*Description of the task*:
The entries that follow should be duplicated in full, without a single alteration.

Plain-text document sources
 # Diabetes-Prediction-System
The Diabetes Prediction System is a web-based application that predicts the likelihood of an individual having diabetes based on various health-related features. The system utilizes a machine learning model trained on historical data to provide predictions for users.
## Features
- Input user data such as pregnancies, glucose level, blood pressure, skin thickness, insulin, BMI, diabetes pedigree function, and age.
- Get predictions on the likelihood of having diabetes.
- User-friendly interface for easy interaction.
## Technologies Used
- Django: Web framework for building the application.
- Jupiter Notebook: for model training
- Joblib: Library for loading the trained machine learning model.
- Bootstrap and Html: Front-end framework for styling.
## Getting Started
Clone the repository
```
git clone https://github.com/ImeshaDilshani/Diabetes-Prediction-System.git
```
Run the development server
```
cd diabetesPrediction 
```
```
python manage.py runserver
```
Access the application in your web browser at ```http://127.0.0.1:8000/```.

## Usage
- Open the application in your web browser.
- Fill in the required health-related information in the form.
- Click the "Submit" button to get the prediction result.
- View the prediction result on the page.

*Answer below*:
 # Diabetes-Prediction-System
The Diabetes Prediction System is a web-based application that predicts the likelihood of an individual having diabetes based on various health-related features. The system utilizes a machine learning model trained on historical data to provide predictions for users.
## Features
- Input user data such as pregnancies, glucose level, blood pressure, skin thickness, insulin, BMI, diabetes pedigree function, and age.
- Get predictions on the likelihood of having diabetes.
- User-friendly interface for easy interaction.
## Technologies Used
- Django: Web framework for building the application.
- Jupiter Notebook: for model training
- Joblib: Library for loading the trained machine learning model.
- Bootstrap and Html: Front-end framework for styling.
## Getting Started
Clone the repository
```
git clone https://github.com/ImeshaDilshani/Diabetes-Prediction-System.git
```
Run the development server
```
cd diabetesPrediction 
```
```
python manage.py runserver
```
Access the application in your web browser at ```http://127.0.0.1:8000/```.

## Usage
- Open the application in your web browser.
- Fill in the required health-related information in the form.
- Click the "Submit" button to get the prediction result.
- View the prediction result on the page.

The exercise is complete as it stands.